Big Bone Lick

Big Bone Lick

In my travels, I’ve several times driven past signs pointing me to Big Bone Lick State Park, so on my way north for some house hunting I decided to stop for a visit.  In addition to the funny name, it also has a quite interesting history, and is worth looking up.  The Wikipedia page is here: https://en.wikipedia.org/wiki/Big_Bone_Lick_State_Park

Although small, the museum was interesting, and there were a few excellent fossils, including this mastodon skull discovered there.

Harlan’s Ground Sloth, also found at the Lick, was exceptionally large!  For scale, I could easily fit inside it’s rib cage, the rope around it was about hip high.

The park gets its name from the salt springs and licks in the area.  Animals would come for salt, and end up getting stuck in bogs and mud.  Indian tribes who harvested salt there were aware of the bones, and Lewis and Clark also spent some time there, and sent sample bones back to Washington DC.  This diorama demonstrating a mastodon and bison stuck in the mud was a bit… disturbing.  It illustrates the point well, but I’m not sure that the entrails were really necessary…
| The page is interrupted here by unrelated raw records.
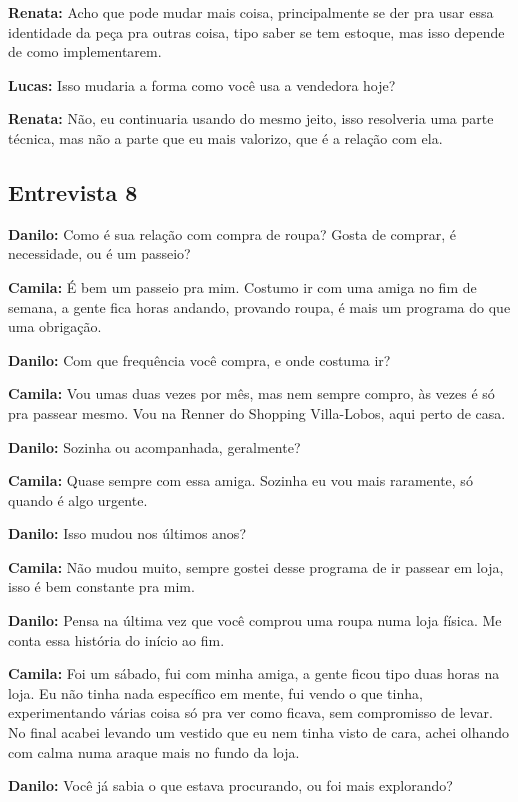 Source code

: \textbf{Renata:} Acho que pode mudar mais coisa, principalmente se der pra usar essa identidade da peça pra outras coisa, tipo saber se tem estoque, mas isso depende de como implementarem.

\textbf{Lucas:} Isso mudaria a forma como você usa a vendedora hoje?

\textbf{Renata:} Não, eu continuaria usando do mesmo jeito, isso resolveria uma parte técnica, mas não a parte que eu mais valorizo, que é a relação com ela.


\subsection*{Entrevista 8}

\textbf{Danilo:} Como é sua relação com compra de roupa? Gosta de comprar, é necessidade, ou é um passeio?

\textbf{Camila:} É bem um passeio pra mim. Costumo ir com uma amiga no fim de semana, a gente fica horas andando, provando roupa, é mais um programa do que uma obrigação.

\textbf{Danilo:} Com que frequência você compra, e onde costuma ir?

\textbf{Camila:} Vou umas duas vezes por mês, mas nem sempre compro, às vezes é só pra passear mesmo. Vou na Renner do Shopping Villa-Lobos, aqui perto de casa.

\textbf{Danilo:} Sozinha ou acompanhada, geralmente?

\textbf{Camila:} Quase sempre com essa amiga. Sozinha eu vou mais raramente, só quando é algo urgente.

\textbf{Danilo:} Isso mudou nos últimos anos?

\textbf{Camila:} Não mudou muito, sempre gostei desse programa de ir passear em loja, isso é bem constante pra mim.

\textbf{Danilo:} Pensa na última vez que você comprou uma roupa numa loja física. Me conta essa história do início ao fim.

\textbf{Camila:} Foi um sábado, fui com minha amiga, a gente ficou tipo duas horas na loja. Eu não tinha nada específico em mente, fui vendo o que tinha, experimentando várias coisa só pra ver como ficava, sem compromisso de levar. No final acabei levando um vestido que eu nem tinha visto de cara, achei olhando com calma numa araque mais no fundo da loja.

\textbf{Danilo:} Você já sabia o que estava procurando, ou foi mais explorando?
I walked down to the salt springs and could easily see the crust of salt on the surface.  The site is easily reached by water, as it’s located on Big Bone Creek, a tributary of the Ohio River.

Years ago I read a book called “Follow the River” about Mary Draper Ingles, a woman who was taken captive by the Shawnee Indians.  She escaped and followed the Ohio River back home, nearly starving on the way.  It never occurred to me that there was a connection to Big Bone Lick, until I read that this was the spot where she escaped, while part of a work party harvesting salt.
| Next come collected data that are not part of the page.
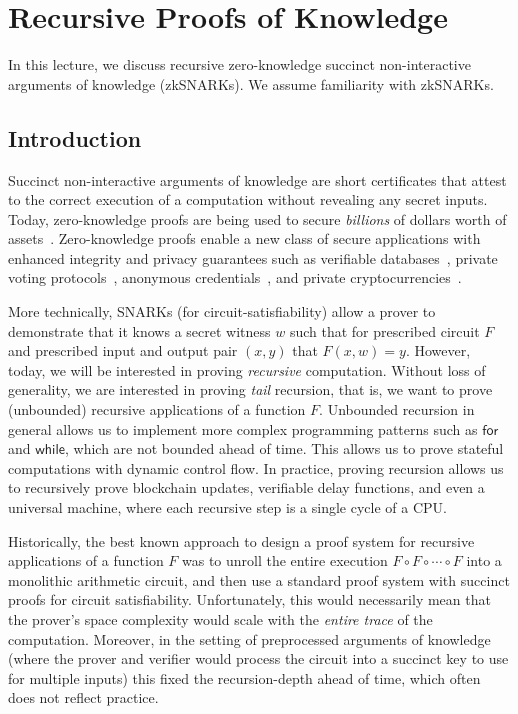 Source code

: 

\section{Recursive Proofs of Knowledge}

In this lecture, 
we discuss recursive zero-knowledge succinct non-interactive
arguments of knowledge (zkSNARKs).
%
We assume familiarity with zkSNARKs.

\subsection{Introduction}

Succinct non-interactive arguments of knowledge are short certificates that attest to the correct execution of a computation without revealing any secret inputs. 
%
Today, 
zero-knowledge proofs are being used 
to secure \emph{billions} of dollars worth of assets~\cite{zerocash, stark}.
%
Zero-knowledge proofs 
enable a new class of secure applications 
with enhanced integrity and privacy guarantees
such as verifiable databases~\cite{zkvsql, vsql, accountablestorage, integridb},
private voting protocols~\cite{privatevoting},
anonymous credentials~\cite{cinderella, dacreds},
and
private cryptocurrencies~\cite{zerocash, pinocchiocoin, stark}.

More technically, 
SNARKs 
(for circuit-satisfiability)
allow a prover to demonstrate that it knows a secret witness $w$
such that for prescribed circuit $F$ and prescribed input and output pair $(x, y)$ that $F(x, w) = y$.
%
However, today, we will be interested in
proving \emph{recursive} computation. 
Without loss of generality, we are interested in proving \emph{tail}
recursion,
that is, we want to prove
(unbounded) recursive applications 
of a function $F$.
Unbounded recursion
in general allows us to implement more complex programming patterns such as 
$\mathsf{for}$ and $\mathsf{while}$, 
which are not bounded ahead of time.
This allows us to prove stateful computations with dynamic control flow.
In practice, 
proving recursion allows us to recursively prove blockchain updates, verifiable delay functions, and even a universal machine,
where each recursive step is a single cycle of a CPU.


Historically, 
the best known approach to design a proof system for recursive applications of a function $F$ 
was to unroll the entire execution $F \circ F \circ \cdots \circ F$ into a monolithic arithmetic circuit,
and then use a standard proof system with succinct proofs for circuit satisfiability.
%
Unfortunately,
this would necessarily mean that the prover's space complexity would scale with the \emph{entire trace} of the computation.
%
Moreover, 
in the setting of preprocessed arguments of knowledge
(where the prover and verifier would process the circuit into a succinct key to use for multiple inputs)
this fixed the recursion-depth ahead of time,
which often does not reflect practice.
Interestingly, Big Bone Lick State Park has a little captive herd of bison.  Since I’ve become rather fascinated with them since being back in the US, I went to take a look.

There were certainly a lot of signs telling me to be cautious, and large fences to keep me out, or keep them in, depending on who needs protection from whom!

But they were a ways away in a field, so this is the closest I got to them.  Not exactly like the ones standing in the road in the Badlands of South Dakota, or in Yellowstone, but still it’s nice to see them there.